Common FullGC/OOM Issues of Transactions
From transaction management, you can see that transaction information occupies a large amount of memory. Among them, the two most direct factors affecting the amount of memory used by transaction information are: the quantity of transaction IDs and the quantity of Producer IDs.
The quantity of transaction IDs refers to the number of transactions that the client initializes and commits to the Broker. This is closely related to the commit frequency of newly-added transactions of the client.
Producer ID refers to the Producer status information stored in each Topic partition within the Broker. Therefore, the number of Producer IDs is closely related to the number of Broker partitions.
In transaction scenarios, transaction IDs and Producer IDs are strongly bound. If the same Producer ID bound to a transaction ID sends messages to all partitions in a broker, then the quantity of Producer IDs in a broker can theoretically reach the product of the quantity of transaction IDs and the quantity of partitions in the broker. Assume that the quantity of transaction IDs under an instance is t and the quantity of partitions under a broker is p. Then the maximum quantity of Producer IDs can reach t * p.
Notes:
Therefore, assume that the quantity of transaction IDs under a broker is t, the average memory occupancy size of a transaction is tb, the quantity of partitions under a broker is p, and the average occupied size of a Producer ID is pb. Then the memory size occupied by transaction information in the memory of this broker is: t * tb + t * p * pb.
You can see that there are two scenarios that may lead to a surge in memory usage:
The client frequently adds and submits new transaction IDs during instance initialization.

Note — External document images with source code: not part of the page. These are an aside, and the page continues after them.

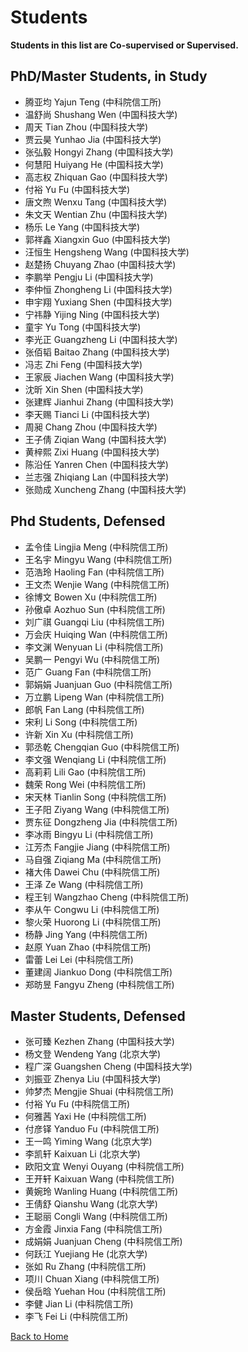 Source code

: # Students
**Students in this list are Co-supervised or Supervised.**

## PhD/Master Students, in Study
- 腾亚均 Yajun Teng (中科院信工所)
- 温舒尚 Shushang Wen (中国科技大学)
- 周天 Tian Zhou (中国科技大学)
- 贾云昊 Yunhao Jia (中国科技大学)
- 张弘毅 Hongyi Zhang (中国科技大学)
- 何慧阳 Huiyang He (中国科技大学)
- 高志权 Zhiquan Gao (中国科技大学)
- 付裕 Yu Fu (中国科技大学)
- 唐文煦 Wenxu Tang (中国科技大学)
- 朱文天 Wentian Zhu (中国科技大学)
- 杨乐 Le Yang (中国科技大学)
- 郭祥鑫 Xiangxin Guo (中国科技大学)
- 汪恒生 Hengsheng Wang (中国科技大学)
- 赵楚扬 Chuyang Zhao (中国科技大学)
- 李鹏举 Pengju Li (中国科技大学)
- 李仲恒 Zhongheng Li (中国科技大学)
- 申宇翔 Yuxiang Shen (中国科技大学)
- 宁祎静 Yijing Ning (中国科技大学)
- 童宇 Yu Tong (中国科技大学)
- 李光正 Guangzheng Li (中国科技大学)
- 张佰韬 Baitao Zhang (中国科技大学)
- 冯志 Zhi Feng (中国科技大学)
- 王家辰 Jiachen Wang (中国科技大学)
- 沈昕 Xin Shen (中国科技大学)
- 张建辉 Jianhui Zhang (中国科技大学)
- 李天赐 Tianci Li (中国科技大学)
- 周昶 Chang Zhou (中国科技大学)
- 王子倩 Ziqian Wang (中国科技大学)
- 黄梓熙 Zixi Huang (中国科技大学)
- 陈沿任 Yanren Chen (中国科技大学)
- 兰志强 Zhiqiang Lan (中国科技大学)
- 张勋成 Xuncheng Zhang (中国科技大学)

## Phd Students, Defensed
- 孟令佳 Lingjia Meng (中科院信工所)
- 王名宇 Mingyu Wang (中科院信工所)
- 范浩玲 Haoling Fan (中科院信工所)
- 王文杰 Wenjie Wang (中科院信工所)
- 徐博文 Bowen Xu (中科院信工所)
- 孙傲卓 Aozhuo Sun (中科院信工所)
- 刘广祺 Guangqi Liu (中科院信工所)
- 万会庆 Huiqing Wan (中科院信工所)
- 李文渊 Wenyuan Li (中科院信工所)
- 吴鹏一 Pengyi Wu (中科院信工所)
- 范广 Guang Fan (中科院信工所)
- 郭娟娟 Juanjuan Guo (中科院信工所)
- 万立鹏 Lipeng Wan (中科院信工所)
- 郎帆 Fan Lang (中科院信工所)
- 宋利 Li Song (中科院信工所)
- 许新 Xin Xu (中科院信工所)
- 郭丞乾 Chengqian Guo (中科院信工所)
- 李文强 Wenqiang Li (中科院信工所)
- 高莉莉 Lili Gao (中科院信工所)
- 魏荣 Rong Wei (中科院信工所)
- 宋天林 Tianlin Song (中科院信工所)
- 王子阳 Ziyang Wang (中科院信工所)
- 贾东征 Dongzheng Jia (中科院信工所)
- 李冰雨 Bingyu Li (中科院信工所)
- 江芳杰 Fangjie Jiang (中科院信工所)
- 马自强 Ziqiang Ma (中科院信工所)
- 褚大伟 Dawei Chu (中科院信工所)
- 王泽 Ze Wang (中科院信工所)
- 程王钊 Wangzhao Cheng (中科院信工所)
- 李从午 Congwu Li (中科院信工所)
- 黎火荣 Huorong Li (中科院信工所)
- 杨静 Jing Yang (中科院信工所)
- 赵原 Yuan Zhao (中科院信工所)
- 雷蕾 Lei Lei (中科院信工所)
- 董建阔 Jiankuo Dong (中科院信工所)
- 郑昉昱 Fangyu Zheng (中科院信工所)

## Master Students, Defensed
- 张可臻 Kezhen Zhang (中国科技大学)
- 杨文登 Wendeng Yang (北京大学)
- 程广深 Guangshen Cheng (中国科技大学)
- 刘振亚 Zhenya Liu (中国科技大学)
- 帅梦杰 Mengjie Shuai (中科院信工所)
- 付裕 Yu Fu (中科院信工所)
- 何雅茜 Yaxi He (中科院信工所)
- 付彦铎 Yanduo Fu (中科院信工所)
- 王一鸣 Yiming Wang (北京大学)
- 李凯轩 Kaixuan Li (北京大学)
- 欧阳文宜 Wenyi Ouyang (中科院信工所)
- 王开轩 Kaixuan Wang (中科院信工所)
- 黄婉玲 Wanling Huang (中科院信工所)
- 王倩舒 Qianshu Wang (北京大学)
- 王聪丽 Congli Wang (中科院信工所)
- 方金霞 Jinxia Fang (中科院信工所)
- 成娟娟 Juanjuan Cheng (中科院信工所)
- 何跃江 Yuejiang He (北京大学)
- 张如 Ru Zhang (中科院信工所)
- 项川 Chuan Xiang (中科院信工所)
- 侯岳晗 Yuehan Hou (中科院信工所)
- 李健 Jian Li (中科院信工所)
- 李飞 Fei Li (中科院信工所)

[Back to Home](./index.html)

A single transaction ID sends data to multiple partitions, and the cross-product quantity of Producer IDs increases super significantly, easily filling up the memory.
Notes:
Therefore, for both the Flink client and self-implemented transaction producers, try to avoid these two scenarios. For example, for Flink, you can appropriately reduce the frequency of checkpoints to reduce the frequency of transaction ID changes calculated from the transaction ID prefix + random string. Additionally, try to ensure that the same transaction ID sends data to the same partition.
Precautions for Flink to Use Transactions
For Flink, there are following optimization methods to ensure that transaction information will not expand rapidly:
Client optimization parameters: Increase the checkpoint
interval for Flink
The Flink production task can optimize sink.partitioner
to Fixed
mode